An informal, heuristic meaning of the principle is the following: A state that only exists for a short time cannot have a definite energy. To have a definite energy, the frequency of the state must be defined accurately, and this requires the state to hang around for many cycles, the reciprocal of the required accuracy. For example, in spectroscopy, excited states have a finite lifetime. By the time–energy uncertainty principle, they do not have a definite energy, and, each time they decay, the energy they release is slightly different. The average energy of the outgoing photon has a peak at the theoretical energy of the state, but the distribution has a finite width called the natural linewidth. Fast-decaying states have a broad linewidth, while slow-decaying states have a narrow linewidth.

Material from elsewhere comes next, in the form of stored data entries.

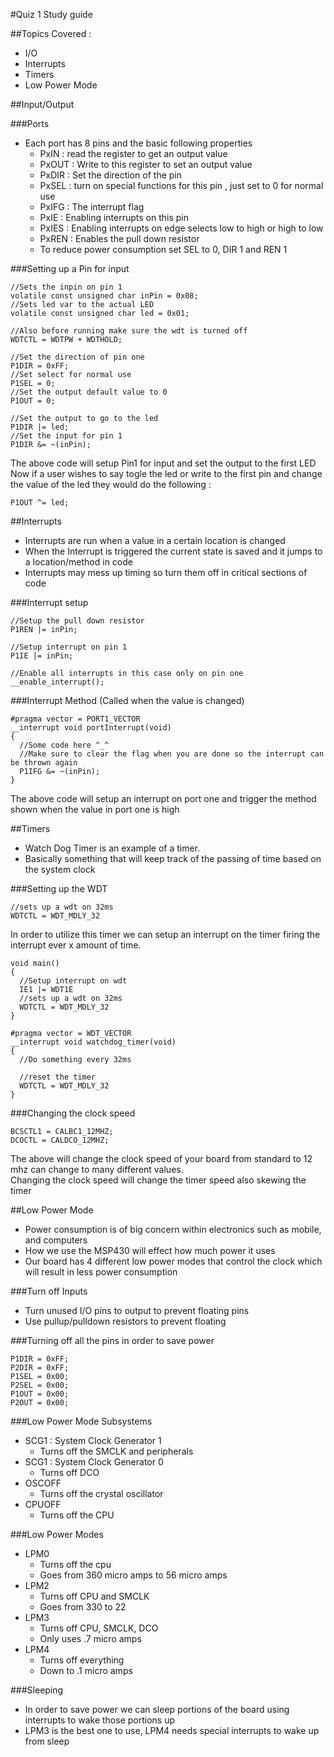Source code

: #Quiz 1 Study guide

##Topics Covered : 
  - I/O
  - Interrupts
  - Timers
  - Low Power Mode


##Input/Output

###Ports
- Each port has 8 pins and the basic following properties
    - PxIN : read the register to get an output value
    - PxOUT : Write to this register to set an output value
    - PxDIR : Set the direction of the pin
    - PxSEL : turn on special functions for this pin , just set to 0 for normal use
    - PxIFG : The interrupt flag
    - PxIE : Enabling interrupts on this pin
    - PxIES : Enabling interrupts on edge selects low to high or high to low
    - PxREN : Enables the pull down resistor
    - To reduce power consumption set SEL to 0, DIR 1 and REN 1

###Setting up a Pin for input

    //Sets the inpin on pin 1
    volatile const unsigned char inPin = 0x08;
    //Sets led var to the actual LED
    volatile const unsigned char led = 0x01;
        
    //Also before running make sure the wdt is turned off
    WDTCTL = WDTPW + WDTHOLD;
        
    //Set the direction of pin one          
    P1DIR = 0xFF;
    //Set select for normal use
    P1SEL = 0;
    //Set the output default value to 0
    P1OUT = 0;
       
    //Set the output to go to the led
    P1DIR |= led;
    //Set the input for pin 1
    P1DIR &= ~(inPin);
    

The above code will setup Pin1 for input and set the output to the first LED</br>
Now if a user wishes to say togle the led or write to the first pin and change the value of the led they would do the following :

    P1OUT ^= led;


##Interrupts
- Interrupts are run when a value in a certain location is changed
- When the Interrupt is triggered the current state is saved and it jumps to a location/method in code
- Interrupts may mess up timing so turn them off in critical sections of code

###Interrupt setup

    //Setup the pull down resistor
    P1REN |= inPin;
      
    //Setup interrupt on pin 1
    P1IE |= inPin;
      
    //Enable all interrupts in this case only on pin one
    __enable_interrupt();

###Interrupt Method (Called when the value is changed)

    #pragma vector = PORT1_VECTOR
    __interrupt void portInterrupt(void)
    {
      //Some code here ^_^
      //Make sure to clear the flag when you are done so the interrupt can be thrown again
      P1IFG &= ~(inPin);
    }

The above code will setup an interrupt on port one and trigger the method shown when the value in port one is high

##Timers
- Watch Dog Timer is an example of a timer.
- Basically something that will keep track of the passing of time based on the system clock

###Setting up the WDT

    //sets up a wdt on 32ms
    WDTCTL = WDT_MDLY_32

In order to utilize this timer we can setup an interrupt on the timer firing the interrupt ever x amount of time.

    void main()
    {
      //Setup interrupt on wdt
      IE1 |= WDT1E
      //sets up a wdt on 32ms
      WDTCTL = WDT_MDLY_32
    }
        
    #pragma vector = WDT_VECTOR
    __interrupt void watchdog_timer(void)
    {
      //Do something every 32ms
      
      //reset the timer
      WDTCTL = WDT_MDLY_32
    }
    
###Changing the clock speed

    BCSCTL1 = CALBC1_12MHZ;
    DCOCTL = CALDCO_12MHZ;
    
The above will change the clock speed of your board from standard to 12 mhz can change to many different values.</br>
Changing the clock speed will change the timer speed also skewing the timer

##Low Power Mode
- Power consumption is of big concern within electronics such as mobile, and computers
- How we use the MSP430 will effect how much power it uses
- Our board has 4 different low power modes that control the clock which will result in less power consumption

###Turn off Inputs
- Turn unused I/O pins to output to prevent floating pins
- Use pullup/pulldown resistors to prevent floating

###Turning off all the pins in order to save power

    P1DIR = 0xFF;
    P2DIR = 0xFF;
    P1SEL = 0x00;
    P2SEL = 0x00;
    P1OUT = 0x00;
    P2OUT = 0x00;

###Low Power Mode Subsystems
- SCG1 : System Clock Generator 1
    - Turns off the SMCLK and peripherals
- SCG1 : System Clock Generator 0
    - Turns off DCO
- OSCOFF
    - Turns off the crystal oscillator 
- CPUOFF
    - Turns off the CPU

###Low Power Modes
- LPM0
    - Turns off the cpu
    - Goes from 360 micro amps to 56 micro amps
- LPM2
    - Turns off CPU and SMCLK
    - Goes from 330 to 22
- LPM3
    - Turns off CPU, SMCLK, DCO
    - Only uses .7 micro amps 
- LPM4
    - Turns off everything
    - Down to .1 micro amps

###Sleeping
- In order to save power we can sleep portions of the board using interrupts to wake those portions up
- LPM3 is the best one to use, LPM4 needs special interrupts to wake up from sleep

The same linewidth effect also makes it difficult to specify the rest mass of unstable, fast-decaying particles in particle physics. The faster the particle decays (the shorter its lifetime), the less certain is its mass (the larger the particle's width).

Hope it helps.

3. 6周前

### 蹑履思登

3楼 1月5日

t是背景参数，不是力学量，没有“时间算符”，所以谈及这个需要先明确何谓“时间不确定度”。对于某个在薛定谔绘景中不含时的力学量A，（它的不确定度）除以（它期望值随时间变化率）定义为“时间不确定度”，计算后便能发现其跟能量不确定度的关系，其实也就是楼上所说的东西。

4. ### ShongLee

4楼 1月5日

曾谨言《量》卷1，第五版，12.4 能量-时间不确定度关系。该式的意义和其他不确定度关系的是不一样的。

5. 5周前

### 薛定谔的喵

5楼 1月12日

根本没有时间算符，argue如下：
假设有 $\hat{t}$，且和 $\hat{H}$ 满足正则关系，则 $\mathrm{e}^{\mathrm{i}a\hat{t}}$ 是能量平移算符，则哈密顿量必有连续谱（事实上，正则对易关系没有有限维表示，可直接推出连续谱），这与已知的现实世界不符。